_Exercise details_
Although the data below contains pictures, please reproduce only its words, exactly.

_Task input_
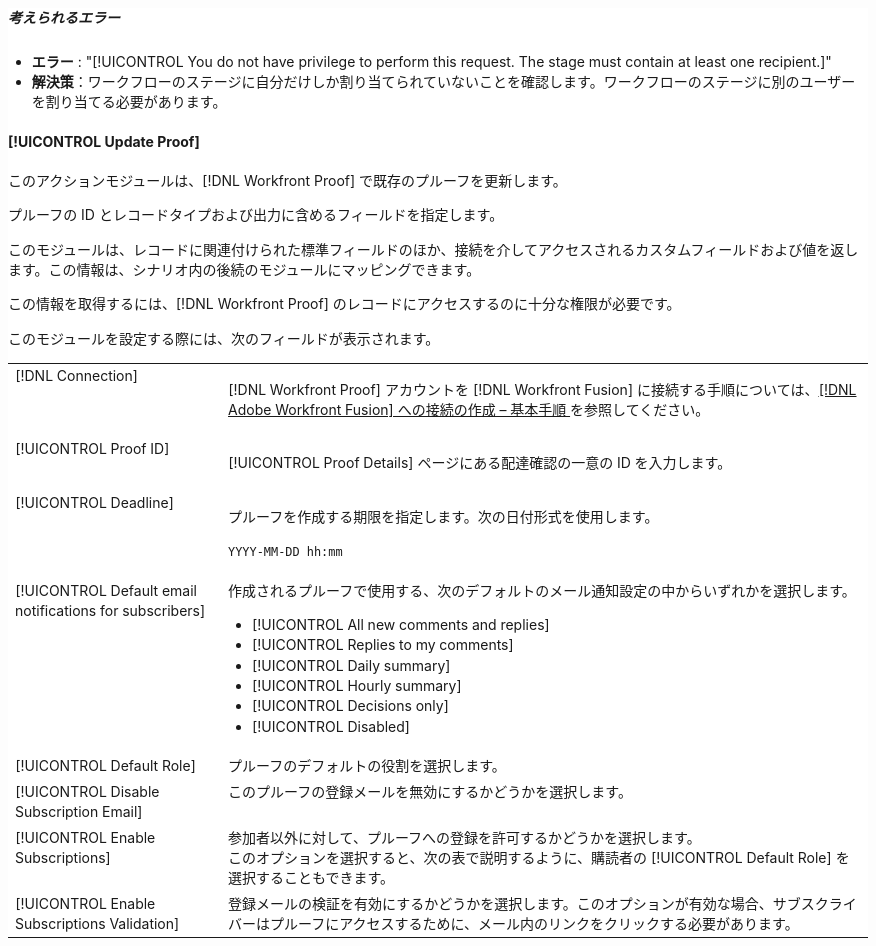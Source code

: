 
##### 考えられるエラー

* **エラー** : &quot;[!UICONTROL You do not have privilege to perform this request. The stage must contain at least one recipient.]&quot;
* **解決策**：ワークフローのステージに自分だけしか割り当てられていないことを確認します。ワークフローのステージに別のユーザーを割り当てる必要があります。

#### [!UICONTROL Update Proof]

このアクションモジュールは、[!DNL Workfront Proof] で既存のプルーフを更新します。

プルーフの ID とレコードタイプおよび出力に含めるフィールドを指定します。

このモジュールは、レコードに関連付けられた標準フィールドのほか、接続を介してアクセスされるカスタムフィールドおよび値を返します。この情報は、シナリオ内の後続のモジュールにマッピングできます。

この情報を取得するには、[!DNL Workfront Proof] のレコードにアクセスするのに十分な権限が必要です。

このモジュールを設定する際には、次のフィールドが表示されます。

<table style="table-layout:auto">
 <col> 
 <col> 
 <tbody> 
  <tr> 
   <td>[!DNL Connection]</td> 
   <td> <p>[!DNL Workfront Proof] アカウントを [!DNL Workfront Fusion] に接続する手順については、<a href="/help/workfront-fusion/create-scenarios/connect-to-apps/connect-to-fusion-general.md" class="MCXref xref" data-mc-variable-override="">[!DNL Adobe Workfront Fusion] への接続の作成 – 基本手順 </a> を参照してください。</p> </td> 
  </tr> 
  <tr> 
   <td>[!UICONTROL Proof ID]</td> 
   <td> <p>[!UICONTROL Proof Details] ページにある配達確認の一意の ID を入力します。 </td> 
  </tr> 
  <tr> 
   <td>[!UICONTROL Deadline]</td> 
   <td> <p>プルーフを作成する期限を指定します。次の日付形式を使用します。</p> <p><code>YYYY-MM-DD hh:mm</code></p> </td> 
  </tr> 
  <tr> 
   <td>[!UICONTROL Default email notifications for subscribers]</td> 
   <td>作成されるプルーフで使用する、次のデフォルトのメール通知設定の中からいずれかを選択します。
    <ul>
     <li> [!UICONTROL All new comments and replies]</li>
     <li>[!UICONTROL Replies to my comments]</li>
     <li>[!UICONTROL Daily summary]</li>
     <li> [!UICONTROL Hourly summary]</li>
     <li> [!UICONTROL Decisions only]</li>
     <li> [!UICONTROL Disabled]</li>
    </ul></td> 
  </tr> 
  <tr> 
   <td>[!UICONTROL Default Role]</td> 
   <td>プルーフのデフォルトの役割を選択します。</td> 
  </tr> 
  <tr> 
   <td>[!UICONTROL Disable Subscription Email]</td> 
   <td>このプルーフの登録メールを無効にするかどうかを選択します。</td> 
  </tr> 
  <tr> 
   <td>[!UICONTROL Enable Subscriptions]</td> 
   <td>参加者以外に対して、プルーフへの登録を許可するかどうかを選択します。<br> このオプションを選択すると、次の表で説明するように、購読者の [!UICONTROL Default Role] を選択することもできます。</td> 
  </tr> 
  <tr> 
   <td>[!UICONTROL Enable Subscriptions Validation]</td> 
   <td>登録メールの検証を有効にするかどうかを選択します。このオプションが有効な場合、サブスクライバーはプルーフにアクセスするために、メール内のリンクをクリックする必要があります。</td> 
  </tr> 
  <tr> 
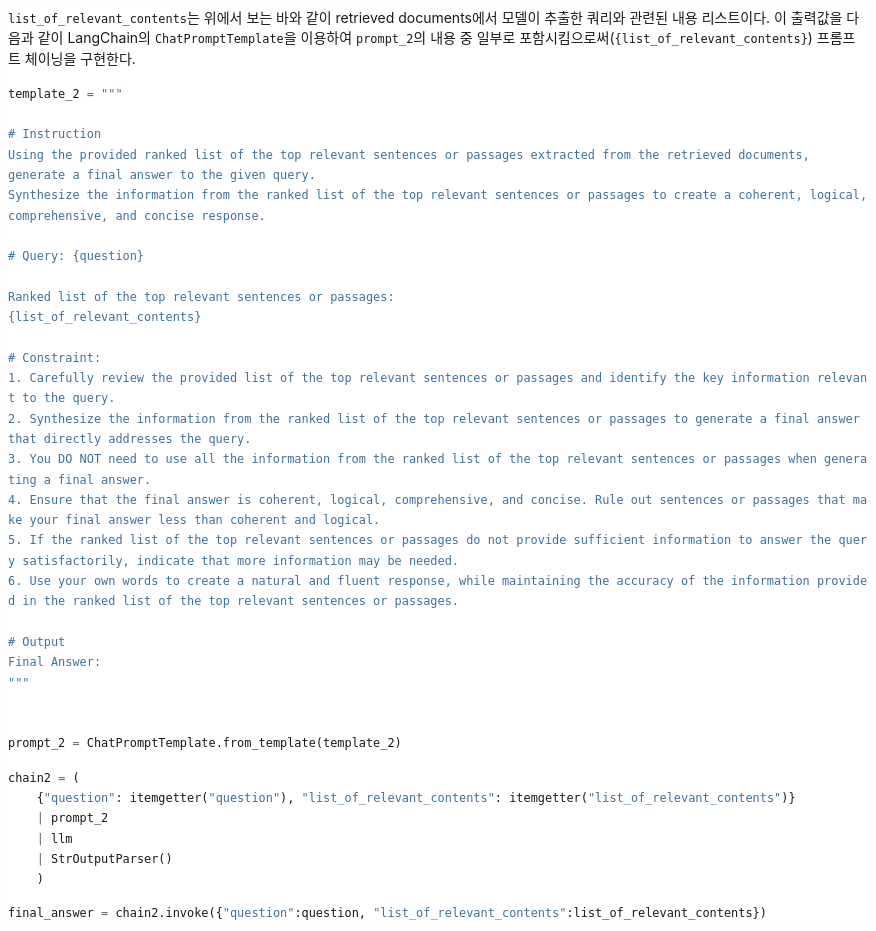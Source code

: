 `list_of_relevant_contents`는 위에서 보는 바와 같이 retrieved documents에서 모델이 추출한 쿼리와 관련된 내용 리스트이다.
이 출력값을 다음과 같이 LangChain의 `ChatPromptTemplate`을 이용하여 `prompt_2`의 내용 중 일부로 포함시킴으로써(`{list_of_relevant_contents}`) 프롬프트 체이닝을 구현한다. 

```python
template_2 = """
   
# Instruction
Using the provided ranked list of the top relevant sentences or passages extracted from the retrieved documents, 
generate a final answer to the given query. 
Synthesize the information from the ranked list of the top relevant sentences or passages to create a coherent, logical, comprehensive, and concise response.

# Query: {question}

Ranked list of the top relevant sentences or passages:
{list_of_relevant_contents}

# Constraint:
1. Carefully review the provided list of the top relevant sentences or passages and identify the key information relevant to the query.
2. Synthesize the information from the ranked list of the top relevant sentences or passages to generate a final answer that directly addresses the query.
3. You DO NOT need to use all the information from the ranked list of the top relevant sentences or passages when generating a final answer.
4. Ensure that the final answer is coherent, logical, comprehensive, and concise. Rule out sentences or passages that make your final answer less than coherent and logical. 
5. If the ranked list of the top relevant sentences or passages do not provide sufficient information to answer the query satisfactorily, indicate that more information may be needed.
6. Use your own words to create a natural and fluent response, while maintaining the accuracy of the information provided in the ranked list of the top relevant sentences or passages.

# Output
Final Answer:
"""


prompt_2 = ChatPromptTemplate.from_template(template_2)
```

```python
chain2 = (
    {"question": itemgetter("question"), "list_of_relevant_contents": itemgetter("list_of_relevant_contents")}
    | prompt_2
    | llm
    | StrOutputParser()
    )
```

```python
final_answer = chain2.invoke({"question":question, "list_of_relevant_contents":list_of_relevant_contents})
```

_Solution for this task_
Source code

: 
##### 考えられるエラー

* **エラー** : &quot;[!UICONTROL You do not have privilege to perform this request. The stage must contain at least one recipient.]&quot;
* **解決策**：ワークフローのステージに自分だけしか割り当てられていないことを確認します。ワークフローのステージに別のユーザーを割り当てる必要があります。

#### [!UICONTROL Update Proof]

このアクションモジュールは、[!DNL Workfront Proof] で既存のプルーフを更新します。

プルーフの ID とレコードタイプおよび出力に含めるフィールドを指定します。

このモジュールは、レコードに関連付けられた標準フィールドのほか、接続を介してアクセスされるカスタムフィールドおよび値を返します。この情報は、シナリオ内の後続のモジュールにマッピングできます。

この情報を取得するには、[!DNL Workfront Proof] のレコードにアクセスするのに十分な権限が必要です。

このモジュールを設定する際には、次のフィールドが表示されます。

<table style="table-layout:auto">
 <col> 
 <col> 
 <tbody> 
  <tr> 
   <td>[!DNL Connection]</td> 
   <td> <p>[!DNL Workfront Proof] アカウントを [!DNL Workfront Fusion] に接続する手順については、<a href="/help/workfront-fusion/create-scenarios/connect-to-apps/connect-to-fusion-general.md" class="MCXref xref" data-mc-variable-override="">[!DNL Adobe Workfront Fusion] への接続の作成 – 基本手順 </a> を参照してください。</p> </td> 
  </tr> 
  <tr> 
   <td>[!UICONTROL Proof ID]</td> 
   <td> <p>[!UICONTROL Proof Details] ページにある配達確認の一意の ID を入力します。 </td> 
  </tr> 
  <tr> 
   <td>[!UICONTROL Deadline]</td> 
   <td> <p>プルーフを作成する期限を指定します。次の日付形式を使用します。</p> <p><code>YYYY-MM-DD hh:mm</code></p> </td> 
  </tr> 
  <tr> 
   <td>[!UICONTROL Default email notifications for subscribers]</td> 
   <td>作成されるプルーフで使用する、次のデフォルトのメール通知設定の中からいずれかを選択します。
    <ul>
     <li> [!UICONTROL All new comments and replies]</li>
     <li>[!UICONTROL Replies to my comments]</li>
     <li>[!UICONTROL Daily summary]</li>
     <li> [!UICONTROL Hourly summary]</li>
     <li> [!UICONTROL Decisions only]</li>
     <li> [!UICONTROL Disabled]</li>
    </ul></td> 
  </tr> 
  <tr> 
   <td>[!UICONTROL Default Role]</td> 
   <td>プルーフのデフォルトの役割を選択します。</td> 
  </tr> 
  <tr> 
   <td>[!UICONTROL Disable Subscription Email]</td> 
   <td>このプルーフの登録メールを無効にするかどうかを選択します。</td> 
  </tr> 
  <tr> 
   <td>[!UICONTROL Enable Subscriptions]</td> 
   <td>参加者以外に対して、プルーフへの登録を許可するかどうかを選択します。<br> このオプションを選択すると、次の表で説明するように、購読者の [!UICONTROL Default Role] を選択することもできます。</td> 
  </tr> 
  <tr> 
   <td>[!UICONTROL Enable Subscriptions Validation]</td> 
   <td>登録メールの検証を有効にするかどうかを選択します。このオプションが有効な場合、サブスクライバーはプルーフにアクセスするために、メール内のリンクをクリックする必要があります。</td> 
  </tr> 
  <tr> 
Source code

: `list_of_relevant_contents`는 위에서 보는 바와 같이 retrieved documents에서 모델이 추출한 쿼리와 관련된 내용 리스트이다.
이 출력값을 다음과 같이 LangChain의 `ChatPromptTemplate`을 이용하여 `prompt_2`의 내용 중 일부로 포함시킴으로써(`{list_of_relevant_contents}`) 프롬프트 체이닝을 구현한다. 

```python
template_2 = """
   
# Instruction
Using the provided ranked list of the top relevant sentences or passages extracted from the retrieved documents, 
generate a final answer to the given query. 
Synthesize the information from the ranked list of the top relevant sentences or passages to create a coherent, logical, comprehensive, and concise response.

# Query: {question}

Ranked list of the top relevant sentences or passages:
{list_of_relevant_contents}

# Constraint:
1. Carefully review the provided list of the top relevant sentences or passages and identify the key information relevant to the query.
2. Synthesize the information from the ranked list of the top relevant sentences or passages to generate a final answer that directly addresses the query.
3. You DO NOT need to use all the information from the ranked list of the top relevant sentences or passages when generating a final answer.
4. Ensure that the final answer is coherent, logical, comprehensive, and concise. Rule out sentences or passages that make your final answer less than coherent and logical. 
5. If the ranked list of the top relevant sentences or passages do not provide sufficient information to answer the query satisfactorily, indicate that more information may be needed.
6. Use your own words to create a natural and fluent response, while maintaining the accuracy of the information provided in the ranked list of the top relevant sentences or passages.

# Output
Final Answer:
"""


prompt_2 = ChatPromptTemplate.from_template(template_2)
```

```python
chain2 = (
    {"question": itemgetter("question"), "list_of_relevant_contents": itemgetter("list_of_relevant_contents")}
    | prompt_2
    | llm
    | StrOutputParser()
    )
```

```python
final_answer = chain2.invoke({"question":question, "list_of_relevant_contents":list_of_relevant_contents})
```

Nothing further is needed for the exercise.